> Task description:
Throughout the records below, find the lines with the string "Converting" and give how many there are, nothing else.

Top of Data supplied

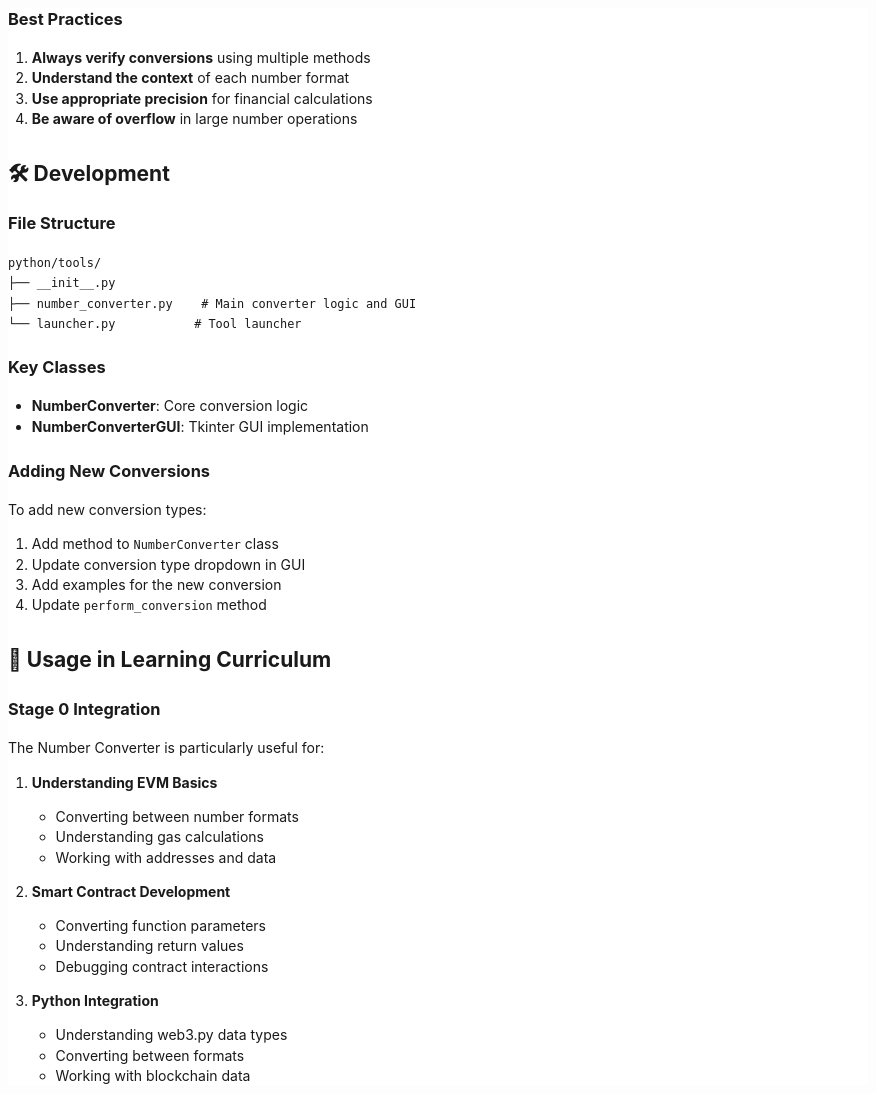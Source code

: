 ### Best Practices

1. **Always verify conversions** using multiple methods
2. **Understand the context** of each number format
3. **Use appropriate precision** for financial calculations
4. **Be aware of overflow** in large number operations

## 🛠️ Development

### File Structure

```
python/tools/
├── __init__.py
├── number_converter.py    # Main converter logic and GUI
└── launcher.py           # Tool launcher
```

### Key Classes

- **NumberConverter**: Core conversion logic
- **NumberConverterGUI**: Tkinter GUI implementation

### Adding New Conversions

To add new conversion types:

1. Add method to `NumberConverter` class
2. Update conversion type dropdown in GUI
3. Add examples for the new conversion
4. Update `perform_conversion` method

## 🚀 Usage in Learning Curriculum

### Stage 0 Integration

The Number Converter is particularly useful for:

1. **Understanding EVM Basics**
   - Converting between number formats
   - Understanding gas calculations
   - Working with addresses and data

2. **Smart Contract Development**
   - Converting function parameters
   - Understanding return values
   - Debugging contract interactions

3. **Python Integration**
   - Understanding web3.py data types
   - Converting between formats
   - Working with blockchain data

Bottom of Data supplied

> Exercise output:
3